Independência. Cunha voltou a reforçar que, em seu mandato à frente da Câmara, pretende fortalecer a independência do Legislativo. Perguntado sobre a possível reação do governo à aprovação do orçamento impositivo e de outras matérias, respondeu que não é função do Congresso agradar ao Executivo. "Não sei se o governo gostou ou não gostou, também não estamos lá para agradar ou desagradar quem quer que seja", disse.

O presidente da Câmara disse que essa atitude do Congresso não prejudica a governabilidade da presidente Dilma Rousseff (PT). "Não se trata de uma independência 'grito do Ipiranga', mas uma atitude independente. A gente não está afetando governabilidade do governo, mas vamos ter nossa pauta também, de altivez", afirmou.

Articulação política. Cunha disse ainda que existem falhas na articulação política do governo que precisam ser corrigidas. Ele ponderou, contudo, que não considera ainda que isso tenha gerado uma crise de governabilidade. "Acho que, sim, há falhas de articulação política que deveriam ser corrigidas pelo governo e o governo deverá corrigi-las sob pena de ter algum outro tipo de dificuldade, mas não vejo razão ainda para isso ser uma crise", disse a jornalistas.
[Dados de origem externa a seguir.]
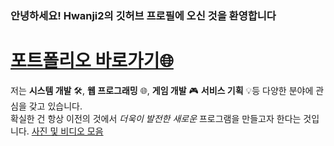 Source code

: ### 안녕하세요! Hwanji2의 깃허브 프로필에 오신 것을 환영합니다

# [포트폴리오 바로가기🌐](https://hwanji2.github.io/site/)

저는 **시스템 개발** 🛠️, **웹 프로그래밍** 🌐, **게임 개발** 🎮
**서비스 기획** 💡등 다양한 분야에 관심을 갖고 있습니다.<br>확실한 건
항상 이전의 것에서 *더욱이 발전한 새로운* 프로그램을 만들고자 한다는 것입니다.
[사진 및 비디오 모음](https://eminent-carrot-e9d.notion.site/17a51bc8e7df8024af80e7d1891518dd?pvs=4)

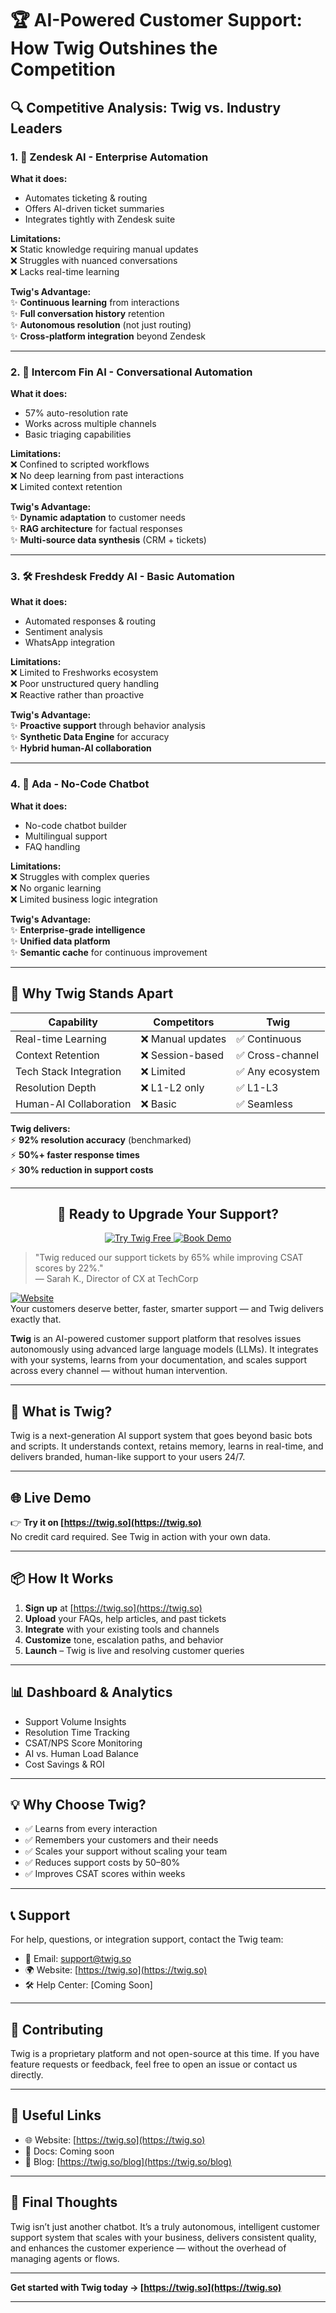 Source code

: # 🏆 AI-Powered Customer Support: How Twig Outshines the Competition

## 🔍 Competitive Analysis: Twig vs. Industry Leaders

### 1. 🏢 **Zendesk AI** - Enterprise Automation
**What it does:**  
- Automates ticketing & routing  
- Offers AI-driven ticket summaries  
- Integrates tightly with Zendesk suite  

**Limitations:**  
❌ Static knowledge requiring manual updates  
❌ Struggles with nuanced conversations  
❌ Lacks real-time learning  

**Twig's Advantage:**  
✨ **Continuous learning** from interactions  
✨ **Full conversation history** retention  
✨ **Autonomous resolution** (not just routing)  
✨ **Cross-platform integration** beyond Zendesk  

---

### 2. 🤖 **Intercom Fin AI** - Conversational Automation
**What it does:**  
- 57% auto-resolution rate  
- Works across multiple channels  
- Basic triaging capabilities  

**Limitations:**  
❌ Confined to scripted workflows  
❌ No deep learning from past interactions  
❌ Limited context retention  

**Twig's Advantage:**  
✨ **Dynamic adaptation** to customer needs  
✨ **RAG architecture** for factual responses  
✨ **Multi-source data synthesis** (CRM + tickets)  

---

### 3. 🛠️ **Freshdesk Freddy AI** - Basic Automation
**What it does:**  
- Automated responses & routing  
- Sentiment analysis  
- WhatsApp integration  

**Limitations:**  
❌ Limited to Freshworks ecosystem  
❌ Poor unstructured query handling  
❌ Reactive rather than proactive  

**Twig's Advantage:**  
✨ **Proactive support** through behavior analysis  
✨ **Synthetic Data Engine** for accuracy  
✨ **Hybrid human-AI collaboration**  

---

### 4. 🧩 **Ada** - No-Code Chatbot
**What it does:**  
- No-code chatbot builder  
- Multilingual support  
- FAQ handling  

**Limitations:**  
❌ Struggles with complex queries  
❌ No organic learning  
❌ Limited business logic integration  

**Twig's Advantage:**  
✨ **Enterprise-grade intelligence**  
✨ **Unified data platform**  
✨ **Semantic cache** for continuous improvement  

---

## 🌟 Why Twig Stands Apart

| **Capability**       | Competitors | **Twig** |
|----------------------|------------|----------|
| Real-time Learning   | ❌ Manual updates | ✅ Continuous |
| Context Retention    | ❌ Session-based | ✅ Cross-channel |
| Tech Stack Integration | ❌ Limited | ✅ Any ecosystem |
| Resolution Depth     | ❌ L1-L2 only | ✅ L1-L3 |
| Human-AI Collaboration | ❌ Basic | ✅ Seamless |

**Twig delivers:**  
⚡ **92% resolution accuracy** (benchmarked)  
⚡ **50%+ faster response times**  
⚡ **30% reduction in support costs**  

---

<div align="center">
  <h2>🚀 Ready to Upgrade Your Support?</h2>
  <a href="https://twig.ai/demo">
    <img src="https://img.shields.io/badge/TRY_TWIG_FREE-000000?style=for-the-badge&logo=github&logoColor=white" alt="Try Twig Free">
  </a>
  <a href="https://twig.ai/demo">
    <img src="https://img.shields.io/badge/BOOK_DEMO-0066CC?style=for-the-badge&logo=google-meet&logoColor=white" alt="Book Demo">
  </a>
</div>

> "Twig reduced our support tickets by 65% while improving CSAT scores by 22%."  
> — Sarah K., Director of CX at TechCorp


[![Website](https://img.shields.io/badge/Visit-Twig.so-green)](https://twig.so)  
Your customers deserve better, faster, smarter support — and Twig delivers exactly that.

**Twig** is an AI-powered customer support platform that resolves issues autonomously using advanced large language models (LLMs). It integrates with your systems, learns from your documentation, and scales support across every channel — without human intervention.

---

## 🚀 What is Twig?

Twig is a next-generation AI support system that goes beyond basic bots and scripts. It understands context, retains memory, learns in real-time, and delivers branded, human-like support to your users 24/7.

---

## 🌐 Live Demo

👉 **Try it on [https://twig.so](https://twig.so)**  
No credit card required. See Twig in action with your own data.

---

## 📦 How It Works

1. **Sign up** at [https://twig.so](https://twig.so)
2. **Upload** your FAQs, help articles, and past tickets
3. **Integrate** with your existing tools and channels
4. **Customize** tone, escalation paths, and behavior
5. **Launch** – Twig is live and resolving customer queries

---

## 📊 Dashboard & Analytics

- Support Volume Insights  
- Resolution Time Tracking  
- CSAT/NPS Score Monitoring  
- AI vs. Human Load Balance  
- Cost Savings & ROI

---

## 💡 Why Choose Twig?

- ✅ Learns from every interaction  
- ✅ Remembers your customers and their needs  
- ✅ Scales your support without scaling your team  
- ✅ Reduces support costs by 50–80%  
- ✅ Improves CSAT scores within weeks

---

## 📞 Support

For help, questions, or integration support, contact the Twig team:

- 📧 Email: support@twig.so  
- 🌍 Website: [https://twig.so](https://twig.so)  
- 🛠️ Help Center: [Coming Soon]

---

## 🤝 Contributing

Twig is a proprietary platform and not open-source at this time. If you have feature requests or feedback, feel free to open an issue or contact us directly.

---

## 🔗 Useful Links

- 🌐 Website: [https://twig.so](https://twig.so)  
- 📄 Docs: Coming soon  
- 📣 Blog: [https://twig.so/blog](https://twig.so/blog)  

---

## 💬 Final Thoughts

Twig isn’t just another chatbot. It’s a truly autonomous, intelligent customer support system that scales with your business, delivers consistent quality, and enhances the customer experience — without the overhead of managing agents or flows.

---

**Get started with Twig today → [https://twig.so](https://twig.so)**


---


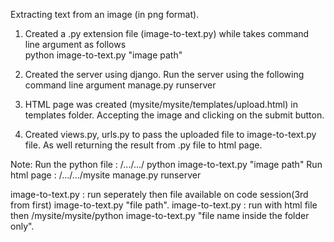 Extracting text from an image (in png format).

1. Created a .py extension file (image-to-text.py) while takes command line argument as follows     
                    python image-to-text.py "image path"
                    
2. Created the server using django. Run the server using the following command line argument
                    manage.py runserver
                    
3. HTML page was created (mysite/mysite/templates/upload.html) in templates folder. Accepting the image and clicking on the submit button.

4. Created views.py, urls.py to pass the uploaded file to image-to-text.py file. As well returning the result from .py file to html page.

Note: Run the python file : /.../.../ python image-to-text.py "image path"
      Run html page       : /.../.../mysite  manage.py runserver
      
image-to-text.py : run seperately then file available on code session(3rd from first) image-to-text.py "file path".
image-to-text.py : run with html file then /mysite/mysite/python image-to-text.py "file name inside the folder only".
      
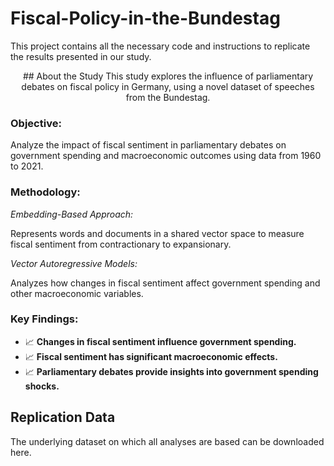 # Fiscal-Policy-in-the-Bundestag

This project contains all the necessary code and instructions to replicate the results presented in our study.

<div align="center">
## About the Study
This study explores the influence of parliamentary debates on fiscal policy in Germany, using a novel dataset of speeches from the Bundestag.
</div>

### Objective:

Analyze the impact of fiscal sentiment in parliamentary debates on government spending and macroeconomic outcomes using data from 1960 to 2021.

### Methodology:

*Embedding-Based Approach:*

Represents words and documents in a shared vector space to measure fiscal sentiment from contractionary to expansionary.


*Vector Autoregressive Models:*

Analyzes how changes in fiscal sentiment affect government spending and other macroeconomic variables.


### Key Findings:

- 📈 **Changes in fiscal sentiment influence government spending.**
- 📈 **Fiscal sentiment has significant macroeconomic effects.**
- 📈 **Parliamentary debates provide insights into government spending shocks.**

## Replication Data

The underlying dataset on which all analyses are based can be downloaded here.


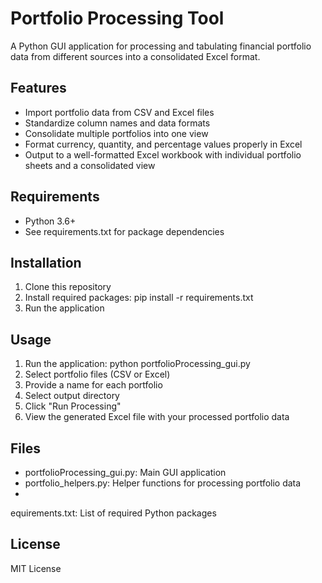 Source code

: # Portfolio Processing Tool

A Python GUI application for processing and tabulating financial portfolio data from different sources into a consolidated Excel format.

## Features

- Import portfolio data from CSV and Excel files
- Standardize column names and data formats
- Consolidate multiple portfolios into one view
- Format currency, quantity, and percentage values properly in Excel
- Output to a well-formatted Excel workbook with individual portfolio sheets and a consolidated view

## Requirements

- Python 3.6+
- See requirements.txt for package dependencies

## Installation

1. Clone this repository
2. Install required packages: pip install -r requirements.txt
3. Run the application

## Usage

1. Run the application: python portfolioProcessing_gui.py
2. Select portfolio files (CSV or Excel)
3. Provide a name for each portfolio
4. Select output directory
5. Click "Run Processing"
6. View the generated Excel file with your processed portfolio data

## Files

- portfolioProcessing_gui.py: Main GUI application
- portfolio_helpers.py: Helper functions for processing portfolio data
- equirements.txt: List of required Python packages

## License

MIT License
Ele avaliou que ainda é cedo para dizer que Dilma esteja com dificuldades no trato com o Congresso, mas disse que há um ambiente político negativo para a presidente. "A legislatura acabou de começar, não dá pra afirmar se (Dilma) tem ou não têm dificuldade. O que há é um ambiente político negativo, que é em parte potencializado pela divulgação de pesquisa de avaliação de popularidade, certamente isso causa tensão no ambiente como um todo e também a disputa política que houve pela minha própria eleição naquele momento. Mas não acho que isso seja dizer que o ambiente político está contaminado"

Eleito em primeiro turno, Cunha era considerado como um candidato de oposição pelo Planalto, que trabalhou pela candidatura de Arlindo Chinaglia (PT-SP). A derrota levou Dilma a ouvir críticas internas do PT. Após crescerem os comentários de isolamento político da presidente, ela se reúne hoje com o ex-presidente Lula, também na capital paulista.

Questionado sobre esse movimento da presidente, Cunha evitou fazer críticas diretas. "O presidente Lula é uma pessoa experiente, foi presidente duas vezes, é bastante antenado, tem um dom muito forte para articulação política e os conselhos que possa dar são positivos para todos, certamente será pra ela como seriam pra qualquer um."